Top of PROVIDED DATA

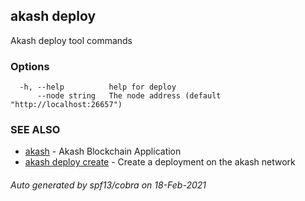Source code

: ## akash deploy

Akash deploy tool commands

### Options

```
  -h, --help          help for deploy
      --node string   The node address (default "http://localhost:26657")
```

### SEE ALSO

* [akash](akash.md)	 - Akash Blockchain Application
* [akash deploy create](akash_deploy_create.md)	 - Create a deployment on the akash network

###### Auto generated by spf13/cobra on 18-Feb-2021
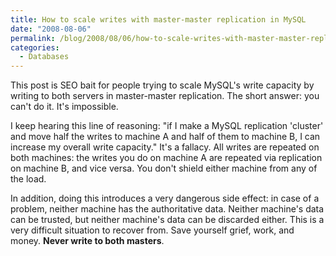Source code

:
 ```yaml
---
title: How to scale writes with master-master replication in MySQL
date: "2008-08-06"
permalink: /blog/2008/08/06/how-to-scale-writes-with-master-master-replication-in-mysql/
categories:
  - Databases
---
```

This post is SEO bait for people trying to scale MySQL's write capacity by writing to both servers in master-master replication. The short answer: you can't do it. It's impossible.

I keep hearing this line of reasoning: "if I make a MySQL replication 'cluster' and move half the writes to machine A and half of them to machine B, I can increase my overall write capacity." It's a fallacy. All writes are repeated on both machines: the writes you do on machine A are repeated via replication on machine B, and vice versa. You don't shield either machine from any of the load.

In addition, doing this introduces a very dangerous side effect: in case of a problem, neither machine has the authoritative data. Neither machine's data can be trusted, but neither machine's data can be discarded either. This is a very difficult situation to recover from. Save yourself grief, work, and money. **Never write to both masters**.
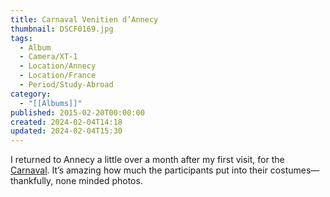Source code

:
 ```yaml
---
title: Carnaval Venitien d’Annecy
thumbnail: DSCF0169.jpg
tags:
  - Album
  - Camera/XT-1
  - Location/Annecy
  - Location/France
  - Period/Study-Abroad
category:
  - "[[Albums]]"
published: 2015-02-20T00:00:00
created: 2024-02-04T14:18
updated: 2024-02-04T15:30
---
```

I returned to Annecy a little over a month after my first visit, for the [Carnaval](https://www.lac-annecy.com/fete-et-manifestation/1/146349-carnaval-venitien.html). It’s amazing how much the participants put into their costumes—thankfully, none minded photos.
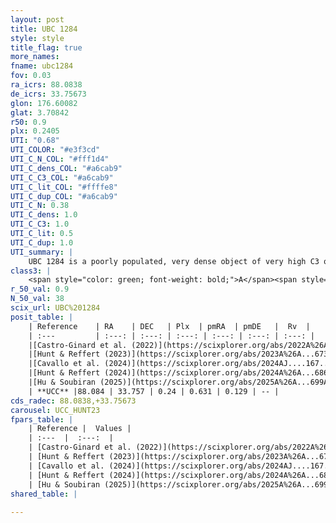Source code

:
 ```yaml
---
layout: post
title: UBC 1284
style: style
title_flag: true
more_names: 
fname: ubc1284
fov: 0.03
ra_icrs: 88.0838
de_icrs: 33.75673
glon: 176.60082
glat: 3.70842
r50: 0.9
plx: 0.2405
UTI: "0.68"
UTI_COLOR: "#e3f3cd"
UTI_C_N_COL: "#fff1d4"
UTI_C_dens_COL: "#a6cab9"
UTI_C_C3_COL: "#a6cab9"
UTI_C_lit_COL: "#ffffe8"
UTI_C_dup_COL: "#a6cab9"
UTI_C_N: 0.38
UTI_C_dens: 1.0
UTI_C_C3: 1.0
UTI_C_lit: 0.5
UTI_C_dup: 1.0
UTI_summary: |
    UBC 1284 is a poorly populated, very dense object of very high C3 quality. It was recently reported but it is moderately studied in the literature.
class3: |
    <span style="color: green; font-weight: bold;">A</span><span style="color: green; font-weight: bold;">A</span>
r_50_val: 0.9
N_50_val: 38
scix_url: UBC%201284
posit_table: |
    | Reference    | RA    | DEC   | Plx  | pmRA  | pmDE   |  Rv  |
    | :---         | :---: | :---: | :---: | :---: | :---: | :---: |
    |[Castro-Ginard et al. (2022)](https://scixplorer.org/abs/2022A%26A...661A.118C) | 88.09 | 33.76 | 0.23 | 0.61 | 0.13 | -- |
    |[Hunt & Reffert (2023)](https://scixplorer.org/abs/2023A%26A...673A.114H) | 88.081 | 33.758 | 0.24 | 0.626 | 0.131 | -- |
    |[Cavallo et al. (2024)](https://scixplorer.org/abs/2024AJ....167...12C) | 88.074 | 33.76 | 0.238 | -- | -- | -- |
    |[Hunt & Reffert (2024)](https://scixplorer.org/abs/2024A%26A...686A..42H) | 88.081 | 33.758 | 0.24 | 0.626 | 0.131 | -- |
    |[Hu & Soubiran (2025)](https://scixplorer.org/abs/2025A%26A...699A.246H) | 88.074 | 33.761 | -- | -- | -- | -- |
    | **UCC** |88.084 | 33.757 | 0.24 | 0.631 | 0.129 | -- | 
cds_radec: 88.0838,+33.75673
carousel: UCC_HUNT23
fpars_table: |
    | Reference |  Values |
    | :---  |  :---:  |
    | [Castro-Ginard et al. (2022)](https://scixplorer.org/abs/2022A%26A...661A.118C) | `AV=1.546, Dist=5616, logAge=8.318` |
    | [Hunt & Reffert (2023)](https://scixplorer.org/abs/2023A%26A...673A.114H) | `AV50=1.36, diffAV50=0.817, MOD50=12.866, logAge50=8.78` |
    | [Cavallo et al. (2024)](https://scixplorer.org/abs/2024AJ....167...12C) | `AV50=1.79, dMod50=12.58, logAge50=8.94, [Fe/H]50=-0.63` |
    | [Hunt & Reffert (2024)](https://scixplorer.org/abs/2024A%26A...686A..42H) | `MassJ=229.576` |
    | [Hu & Soubiran (2025)](https://scixplorer.org/abs/2025A%26A...699A.246H) | `MA22=-0.25, MA23f=-0.56, MF24=-0.33` |
shared_table: |
    
---
```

Bottom of PROVIDED DATA

» **AIM OF THE TASK**:
Exact repeat, pictures omitted: give every line from the top of the records down to and including the line with "I keep hearing".

» **REPLY**:
Source code

: ## akash deploy

Akash deploy tool commands

### Options

```
  -h, --help          help for deploy
      --node string   The node address (default "http://localhost:26657")
```

### SEE ALSO

* [akash](akash.md)	 - Akash Blockchain Application
* [akash deploy create](akash_deploy_create.md)	 - Create a deployment on the akash network

###### Auto generated by spf13/cobra on 18-Feb-2021
Source code

:
 ```yaml
---
title: How to scale writes with master-master replication in MySQL
date: "2008-08-06"
permalink: /blog/2008/08/06/how-to-scale-writes-with-master-master-replication-in-mysql/
categories:
  - Databases
---
```

This post is SEO bait for people trying to scale MySQL's write capacity by writing to both servers in master-master replication. The short answer: you can't do it. It's impossible.

I keep hearing this line of reasoning: "if I make a MySQL replication 'cluster' and move half the writes to machine A and half of them to machine B, I can increase my overall write capacity." It's a fallacy. All writes are repeated on both machines: the writes you do on machine A are repeated via replication on machine B, and vice versa. You don't shield either machine from any of the load.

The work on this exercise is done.